• **WHAT IS EXPECTED**
Write each entry out once more, please, precisely as shown.

• **EXTRACTED RECORDS**
▬▬▬▬▬▬▬▬▬▬

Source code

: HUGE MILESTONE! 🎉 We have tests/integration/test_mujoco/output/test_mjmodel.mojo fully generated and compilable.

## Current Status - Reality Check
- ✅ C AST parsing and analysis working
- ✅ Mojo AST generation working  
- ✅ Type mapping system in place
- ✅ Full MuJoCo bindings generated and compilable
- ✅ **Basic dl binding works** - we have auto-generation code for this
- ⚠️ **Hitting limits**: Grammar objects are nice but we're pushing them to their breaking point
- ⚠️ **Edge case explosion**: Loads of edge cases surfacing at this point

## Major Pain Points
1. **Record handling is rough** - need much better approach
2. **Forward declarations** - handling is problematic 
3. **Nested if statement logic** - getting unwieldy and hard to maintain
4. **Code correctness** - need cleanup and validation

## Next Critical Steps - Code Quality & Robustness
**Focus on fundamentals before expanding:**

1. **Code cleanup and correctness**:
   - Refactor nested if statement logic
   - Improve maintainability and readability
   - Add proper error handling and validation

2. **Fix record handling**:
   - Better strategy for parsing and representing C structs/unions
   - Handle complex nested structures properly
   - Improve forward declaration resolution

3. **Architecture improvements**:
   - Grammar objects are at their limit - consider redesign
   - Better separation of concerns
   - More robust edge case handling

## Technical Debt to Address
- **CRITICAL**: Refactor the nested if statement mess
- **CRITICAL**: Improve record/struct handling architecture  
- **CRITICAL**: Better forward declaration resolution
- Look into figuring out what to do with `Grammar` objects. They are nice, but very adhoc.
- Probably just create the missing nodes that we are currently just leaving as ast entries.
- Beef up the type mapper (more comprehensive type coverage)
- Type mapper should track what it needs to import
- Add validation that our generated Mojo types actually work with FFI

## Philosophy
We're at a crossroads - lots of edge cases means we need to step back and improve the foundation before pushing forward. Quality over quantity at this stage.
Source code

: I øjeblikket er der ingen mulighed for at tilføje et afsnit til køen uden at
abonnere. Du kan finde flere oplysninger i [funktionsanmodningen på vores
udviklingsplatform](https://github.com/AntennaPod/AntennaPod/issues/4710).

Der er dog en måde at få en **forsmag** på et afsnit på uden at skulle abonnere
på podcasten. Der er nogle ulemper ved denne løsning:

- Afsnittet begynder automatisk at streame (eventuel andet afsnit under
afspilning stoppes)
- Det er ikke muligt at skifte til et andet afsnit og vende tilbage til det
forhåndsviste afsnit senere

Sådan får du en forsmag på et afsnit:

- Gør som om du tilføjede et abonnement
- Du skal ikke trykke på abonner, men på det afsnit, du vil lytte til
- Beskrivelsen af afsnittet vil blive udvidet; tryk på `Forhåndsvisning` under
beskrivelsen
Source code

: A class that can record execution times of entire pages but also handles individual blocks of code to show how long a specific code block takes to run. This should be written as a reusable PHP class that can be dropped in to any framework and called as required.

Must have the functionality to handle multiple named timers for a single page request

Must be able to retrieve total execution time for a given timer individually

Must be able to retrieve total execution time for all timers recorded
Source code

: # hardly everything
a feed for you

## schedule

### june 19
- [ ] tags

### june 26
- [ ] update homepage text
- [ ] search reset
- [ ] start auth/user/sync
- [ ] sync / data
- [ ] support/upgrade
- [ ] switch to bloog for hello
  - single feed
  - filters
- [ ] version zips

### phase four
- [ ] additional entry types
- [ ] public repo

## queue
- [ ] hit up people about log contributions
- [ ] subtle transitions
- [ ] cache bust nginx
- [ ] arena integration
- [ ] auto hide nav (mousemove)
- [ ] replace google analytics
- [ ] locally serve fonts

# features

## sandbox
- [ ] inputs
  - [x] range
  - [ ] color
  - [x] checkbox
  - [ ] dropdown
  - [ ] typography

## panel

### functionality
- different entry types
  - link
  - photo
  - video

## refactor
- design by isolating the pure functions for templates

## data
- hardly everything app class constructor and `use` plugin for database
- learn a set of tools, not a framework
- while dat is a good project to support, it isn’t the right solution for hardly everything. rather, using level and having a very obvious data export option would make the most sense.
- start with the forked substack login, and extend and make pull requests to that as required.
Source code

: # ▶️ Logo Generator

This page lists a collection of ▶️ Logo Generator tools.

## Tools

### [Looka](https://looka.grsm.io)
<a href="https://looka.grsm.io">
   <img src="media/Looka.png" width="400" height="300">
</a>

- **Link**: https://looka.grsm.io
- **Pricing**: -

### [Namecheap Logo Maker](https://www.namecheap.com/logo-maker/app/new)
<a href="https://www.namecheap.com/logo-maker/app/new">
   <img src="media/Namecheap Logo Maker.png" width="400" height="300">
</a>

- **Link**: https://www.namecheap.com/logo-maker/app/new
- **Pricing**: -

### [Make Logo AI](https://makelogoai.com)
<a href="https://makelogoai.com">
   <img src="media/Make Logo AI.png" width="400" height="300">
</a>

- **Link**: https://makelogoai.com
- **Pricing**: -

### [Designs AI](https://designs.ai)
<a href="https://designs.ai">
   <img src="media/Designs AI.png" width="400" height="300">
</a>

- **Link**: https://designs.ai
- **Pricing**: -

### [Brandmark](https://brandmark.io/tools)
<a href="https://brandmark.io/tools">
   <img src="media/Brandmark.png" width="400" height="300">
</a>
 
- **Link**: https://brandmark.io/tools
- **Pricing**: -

▬▬▬▬▬▬▬▬▬▬

• **YOUR RESPONSE**
Source code

: HUGE MILESTONE! 🎉 We have tests/integration/test_mujoco/output/test_mjmodel.mojo fully generated and compilable.

## Current Status - Reality Check
- ✅ C AST parsing and analysis working
- ✅ Mojo AST generation working  
- ✅ Type mapping system in place
- ✅ Full MuJoCo bindings generated and compilable
- ✅ **Basic dl binding works** - we have auto-generation code for this
- ⚠️ **Hitting limits**: Grammar objects are nice but we're pushing them to their breaking point
- ⚠️ **Edge case explosion**: Loads of edge cases surfacing at this point

## Major Pain Points
1. **Record handling is rough** - need much better approach
2. **Forward declarations** - handling is problematic 
3. **Nested if statement logic** - getting unwieldy and hard to maintain
4. **Code correctness** - need cleanup and validation

## Next Critical Steps - Code Quality & Robustness
**Focus on fundamentals before expanding:**

1. **Code cleanup and correctness**:
   - Refactor nested if statement logic
   - Improve maintainability and readability
   - Add proper error handling and validation

2. **Fix record handling**:
   - Better strategy for parsing and representing C structs/unions
   - Handle complex nested structures properly
   - Improve forward declaration resolution

3. **Architecture improvements**:
   - Grammar objects are at their limit - consider redesign
   - Better separation of concerns
   - More robust edge case handling

## Technical Debt to Address
- **CRITICAL**: Refactor the nested if statement mess
- **CRITICAL**: Improve record/struct handling architecture  
- **CRITICAL**: Better forward declaration resolution
- Look into figuring out what to do with `Grammar` objects. They are nice, but very adhoc.
- Probably just create the missing nodes that we are currently just leaving as ast entries.
- Beef up the type mapper (more comprehensive type coverage)
- Type mapper should track what it needs to import
- Add validation that our generated Mojo types actually work with FFI

## Philosophy
We're at a crossroads - lots of edge cases means we need to step back and improve the foundation before pushing forward. Quality over quantity at this stage.
Source code

: I øjeblikket er der ingen mulighed for at tilføje et afsnit til køen uden at
abonnere. Du kan finde flere oplysninger i [funktionsanmodningen på vores
udviklingsplatform](https://github.com/AntennaPod/AntennaPod/issues/4710).

Der er dog en måde at få en **forsmag** på et afsnit på uden at skulle abonnere
på podcasten. Der er nogle ulemper ved denne løsning:

- Afsnittet begynder automatisk at streame (eventuel andet afsnit under
afspilning stoppes)
- Det er ikke muligt at skifte til et andet afsnit og vende tilbage til det
forhåndsviste afsnit senere

Sådan får du en forsmag på et afsnit:

- Gør som om du tilføjede et abonnement
- Du skal ikke trykke på abonner, men på det afsnit, du vil lytte til
- Beskrivelsen af afsnittet vil blive udvidet; tryk på `Forhåndsvisning` under
beskrivelsen
Source code

: A class that can record execution times of entire pages but also handles individual blocks of code to show how long a specific code block takes to run. This should be written as a reusable PHP class that can be dropped in to any framework and called as required.

Must have the functionality to handle multiple named timers for a single page request

Must be able to retrieve total execution time for a given timer individually

Must be able to retrieve total execution time for all timers recorded
Source code

: # hardly everything
a feed for you

## schedule

### june 19
- [ ] tags

### june 26
- [ ] update homepage text
- [ ] search reset
- [ ] start auth/user/sync
- [ ] sync / data
- [ ] support/upgrade
- [ ] switch to bloog for hello
  - single feed
  - filters
- [ ] version zips

### phase four
- [ ] additional entry types
- [ ] public repo

## queue
- [ ] hit up people about log contributions
- [ ] subtle transitions
- [ ] cache bust nginx
- [ ] arena integration
- [ ] auto hide nav (mousemove)
- [ ] replace google analytics
- [ ] locally serve fonts

# features

## sandbox
- [ ] inputs
  - [x] range
  - [ ] color
  - [x] checkbox
  - [ ] dropdown
  - [ ] typography

## panel

### functionality
- different entry types
  - link
  - photo
  - video

## refactor
- design by isolating the pure functions for templates

## data
- hardly everything app class constructor and `use` plugin for database
- learn a set of tools, not a framework
- while dat is a good project to support, it isn’t the right solution for hardly everything. rather, using level and having a very obvious data export option would make the most sense.
- start with the forked substack login, and extend and make pull requests to that as required.
Source code

: # ▶️ Logo Generator

This page lists a collection of ▶️ Logo Generator tools.

## Tools

### [Looka](https://looka.grsm.io)
<a href="https://looka.grsm.io">
   <img src="media/Looka.png" width="400" height="300">
</a>

- **Link**: https://looka.grsm.io
- **Pricing**: -

### [Namecheap Logo Maker](https://www.namecheap.com/logo-maker/app/new)
<a href="https://www.namecheap.com/logo-maker/app/new">
   <img src="media/Namecheap Logo Maker.png" width="400" height="300">
</a>

- **Link**: https://www.namecheap.com/logo-maker/app/new
- **Pricing**: -

### [Make Logo AI](https://makelogoai.com)
<a href="https://makelogoai.com">
   <img src="media/Make Logo AI.png" width="400" height="300">
</a>

- **Link**: https://makelogoai.com
- **Pricing**: -

### [Designs AI](https://designs.ai)
<a href="https://designs.ai">
   <img src="media/Designs AI.png" width="400" height="300">
</a>

- **Link**: https://designs.ai
- **Pricing**: -

### [Brandmark](https://brandmark.io/tools)
<a href="https://brandmark.io/tools">
   <img src="media/Brandmark.png" width="400" height="300">
</a>
 
- **Link**: https://brandmark.io/tools
- **Pricing**: -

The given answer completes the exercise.